In between finishing up modules required for my certification in Bioterrorism and studying some bu not nearly as much as I should in Pharm, I've been religiously watching the US Open. I grew up playing tennis but had to quite once I reached high school to be in the marching band, but I still play every now and then. In fact, after looking at all of my sporting past-times, bowling, roller skating, cycling, I've decided to get reacquainted with tennis since I can walk there from my home and my daughter who's been playing for 5 years, will have a practice partner.
My all time favorite tennis player is Billie Jean King, followed by Martina Navartalova and Pete Sampras, but since the Williams' sisters entered the sport they, along with James Blake, are my new favorite players. Obviously I'm not happy with their play in the US open this year, but because they are true athletes, I know if they make the decision to make a big comeback, they can.
In other news, I was thinking the other day about absolutely insane it was for me to take medical biochem in 6 weeks along with working full-time in a demanding research position over the summer. I know that decision cost me an HP grade in that class, but given how extraordinarily hard the class was, I'm not too unhappy. OTOH, I think this experience was my first real taste of how it will be in the future. Of course, the thing I'm asking myself is if this is the future I want for myself right now of later.

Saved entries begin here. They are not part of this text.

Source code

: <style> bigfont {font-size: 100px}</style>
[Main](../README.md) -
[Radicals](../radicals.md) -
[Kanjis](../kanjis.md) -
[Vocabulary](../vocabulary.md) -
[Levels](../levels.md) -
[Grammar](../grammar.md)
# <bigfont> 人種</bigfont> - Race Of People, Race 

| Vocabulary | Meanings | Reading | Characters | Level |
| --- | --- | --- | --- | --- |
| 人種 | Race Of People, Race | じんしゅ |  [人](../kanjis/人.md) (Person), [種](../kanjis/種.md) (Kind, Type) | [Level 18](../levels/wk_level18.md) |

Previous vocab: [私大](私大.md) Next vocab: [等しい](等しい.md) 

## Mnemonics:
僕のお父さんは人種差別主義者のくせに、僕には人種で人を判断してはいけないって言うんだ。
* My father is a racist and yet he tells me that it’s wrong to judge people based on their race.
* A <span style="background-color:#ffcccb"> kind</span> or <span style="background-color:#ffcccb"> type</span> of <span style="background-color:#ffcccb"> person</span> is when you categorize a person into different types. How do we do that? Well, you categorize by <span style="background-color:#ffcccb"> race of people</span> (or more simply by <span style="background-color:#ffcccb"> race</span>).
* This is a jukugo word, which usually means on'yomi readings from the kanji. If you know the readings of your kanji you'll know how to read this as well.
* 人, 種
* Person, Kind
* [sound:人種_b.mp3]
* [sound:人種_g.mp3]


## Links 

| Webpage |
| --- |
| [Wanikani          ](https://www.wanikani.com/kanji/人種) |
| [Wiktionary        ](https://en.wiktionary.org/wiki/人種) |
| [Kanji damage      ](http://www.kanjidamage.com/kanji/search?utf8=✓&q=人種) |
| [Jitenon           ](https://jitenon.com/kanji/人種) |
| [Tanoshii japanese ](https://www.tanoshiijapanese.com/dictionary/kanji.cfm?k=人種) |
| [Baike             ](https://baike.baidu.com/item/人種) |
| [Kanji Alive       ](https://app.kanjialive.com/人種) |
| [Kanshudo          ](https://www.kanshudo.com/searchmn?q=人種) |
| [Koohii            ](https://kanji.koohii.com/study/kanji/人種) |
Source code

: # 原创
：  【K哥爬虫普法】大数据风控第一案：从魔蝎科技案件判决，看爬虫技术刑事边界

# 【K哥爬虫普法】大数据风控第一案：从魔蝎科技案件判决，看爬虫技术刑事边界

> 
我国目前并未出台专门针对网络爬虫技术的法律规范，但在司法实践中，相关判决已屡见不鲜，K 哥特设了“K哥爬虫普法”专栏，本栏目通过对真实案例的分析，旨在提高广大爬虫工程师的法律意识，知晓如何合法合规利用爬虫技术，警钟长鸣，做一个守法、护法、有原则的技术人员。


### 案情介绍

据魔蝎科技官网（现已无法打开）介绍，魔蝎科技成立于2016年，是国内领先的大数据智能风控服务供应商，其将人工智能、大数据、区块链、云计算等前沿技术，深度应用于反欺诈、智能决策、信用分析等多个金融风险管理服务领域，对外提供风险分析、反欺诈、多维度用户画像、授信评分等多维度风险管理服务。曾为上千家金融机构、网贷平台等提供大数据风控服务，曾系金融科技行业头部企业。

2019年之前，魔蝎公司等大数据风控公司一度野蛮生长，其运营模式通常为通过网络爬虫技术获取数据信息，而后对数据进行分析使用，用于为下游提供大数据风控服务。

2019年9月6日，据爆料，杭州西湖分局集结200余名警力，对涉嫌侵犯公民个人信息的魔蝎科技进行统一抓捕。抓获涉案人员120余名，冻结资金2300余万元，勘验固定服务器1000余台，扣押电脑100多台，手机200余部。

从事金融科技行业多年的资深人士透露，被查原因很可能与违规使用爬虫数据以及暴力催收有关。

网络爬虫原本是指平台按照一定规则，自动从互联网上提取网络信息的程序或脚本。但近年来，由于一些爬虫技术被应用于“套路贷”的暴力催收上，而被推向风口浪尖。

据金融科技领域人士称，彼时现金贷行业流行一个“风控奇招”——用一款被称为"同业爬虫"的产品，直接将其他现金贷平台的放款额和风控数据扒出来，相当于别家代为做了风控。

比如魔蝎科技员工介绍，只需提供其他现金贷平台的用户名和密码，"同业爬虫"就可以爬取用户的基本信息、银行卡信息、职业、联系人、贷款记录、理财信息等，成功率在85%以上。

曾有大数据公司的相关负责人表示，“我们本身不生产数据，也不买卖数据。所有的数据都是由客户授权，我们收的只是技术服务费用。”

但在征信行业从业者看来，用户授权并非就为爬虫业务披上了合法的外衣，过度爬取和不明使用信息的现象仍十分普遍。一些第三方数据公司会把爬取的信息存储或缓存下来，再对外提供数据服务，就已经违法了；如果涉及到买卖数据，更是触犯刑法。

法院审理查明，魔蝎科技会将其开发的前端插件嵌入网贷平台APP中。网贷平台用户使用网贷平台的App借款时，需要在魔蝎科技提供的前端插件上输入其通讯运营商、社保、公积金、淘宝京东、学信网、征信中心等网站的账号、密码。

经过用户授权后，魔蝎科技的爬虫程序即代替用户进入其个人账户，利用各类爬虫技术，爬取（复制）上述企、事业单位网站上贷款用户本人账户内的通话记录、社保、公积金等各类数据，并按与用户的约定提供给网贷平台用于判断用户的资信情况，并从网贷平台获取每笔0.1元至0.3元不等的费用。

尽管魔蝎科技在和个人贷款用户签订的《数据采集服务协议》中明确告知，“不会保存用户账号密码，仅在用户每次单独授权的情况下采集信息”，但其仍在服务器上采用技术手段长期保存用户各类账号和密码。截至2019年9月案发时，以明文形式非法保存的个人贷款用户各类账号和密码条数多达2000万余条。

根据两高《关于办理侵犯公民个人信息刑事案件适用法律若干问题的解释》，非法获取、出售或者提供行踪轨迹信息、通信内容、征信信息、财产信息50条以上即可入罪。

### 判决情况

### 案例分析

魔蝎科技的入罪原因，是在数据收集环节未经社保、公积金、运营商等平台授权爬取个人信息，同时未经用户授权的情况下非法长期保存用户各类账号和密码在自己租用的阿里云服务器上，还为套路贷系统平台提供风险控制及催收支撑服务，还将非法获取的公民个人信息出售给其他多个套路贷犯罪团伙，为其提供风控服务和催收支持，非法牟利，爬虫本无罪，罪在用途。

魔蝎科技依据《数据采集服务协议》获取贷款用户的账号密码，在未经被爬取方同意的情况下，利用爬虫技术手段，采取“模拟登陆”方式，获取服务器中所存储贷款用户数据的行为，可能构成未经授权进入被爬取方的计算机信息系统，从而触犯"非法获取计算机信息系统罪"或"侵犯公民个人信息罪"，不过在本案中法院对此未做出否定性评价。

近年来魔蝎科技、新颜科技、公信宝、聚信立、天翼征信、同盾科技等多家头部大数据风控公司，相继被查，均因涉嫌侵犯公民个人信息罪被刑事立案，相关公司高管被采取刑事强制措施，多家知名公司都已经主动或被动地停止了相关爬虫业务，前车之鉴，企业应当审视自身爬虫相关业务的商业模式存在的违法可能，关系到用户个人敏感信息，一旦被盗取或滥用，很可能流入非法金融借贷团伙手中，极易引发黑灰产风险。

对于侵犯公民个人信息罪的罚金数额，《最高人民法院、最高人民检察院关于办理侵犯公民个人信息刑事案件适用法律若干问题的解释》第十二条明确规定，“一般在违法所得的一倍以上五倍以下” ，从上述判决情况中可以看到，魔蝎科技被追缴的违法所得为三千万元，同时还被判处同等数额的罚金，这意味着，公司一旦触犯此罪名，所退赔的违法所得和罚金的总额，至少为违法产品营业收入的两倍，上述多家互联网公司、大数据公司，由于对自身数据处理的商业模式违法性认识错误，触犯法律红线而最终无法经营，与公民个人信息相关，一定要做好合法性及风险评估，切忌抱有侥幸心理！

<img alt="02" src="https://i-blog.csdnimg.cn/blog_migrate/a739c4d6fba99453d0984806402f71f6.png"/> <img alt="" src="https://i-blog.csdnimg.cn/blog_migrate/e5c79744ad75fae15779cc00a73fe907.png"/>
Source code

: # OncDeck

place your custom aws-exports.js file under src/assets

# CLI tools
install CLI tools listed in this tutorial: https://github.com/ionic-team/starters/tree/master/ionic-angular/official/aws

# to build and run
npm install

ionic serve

My daughter will graduate high school in 6 years and when I think about how much easier it would be for me to be in med school after she's finishes high school, I start to think that maybe for ME, I should give delying unitl she graduates some real thought. Of course, I'd finish my PhD in that time, but honestly I don't know how I can be the kind of parent MY child needs, during the 2nd and 3rd years of med school. It would be one thing if I had family support and I could, if I were willing to relocate back down south where I HATE living. But that means uprooting my family and for what? An opportunity I could have had if I'd waited a few more years? I"m just not sure that kind of sacrifice is what I'm willing to do right now. That, and I'm making such good progress toward my PhD right now. I know LOTS of people who essentially had their families sacrifice for their goals by moving, but I just don't know if I could do the same. It took literally YEARS to get my daughter on the right academic track and I'm terrified of disrupting her routine now. I dunno well see what happens, I know for sure there's a Dr in my future, I'm simply not sure which will be first.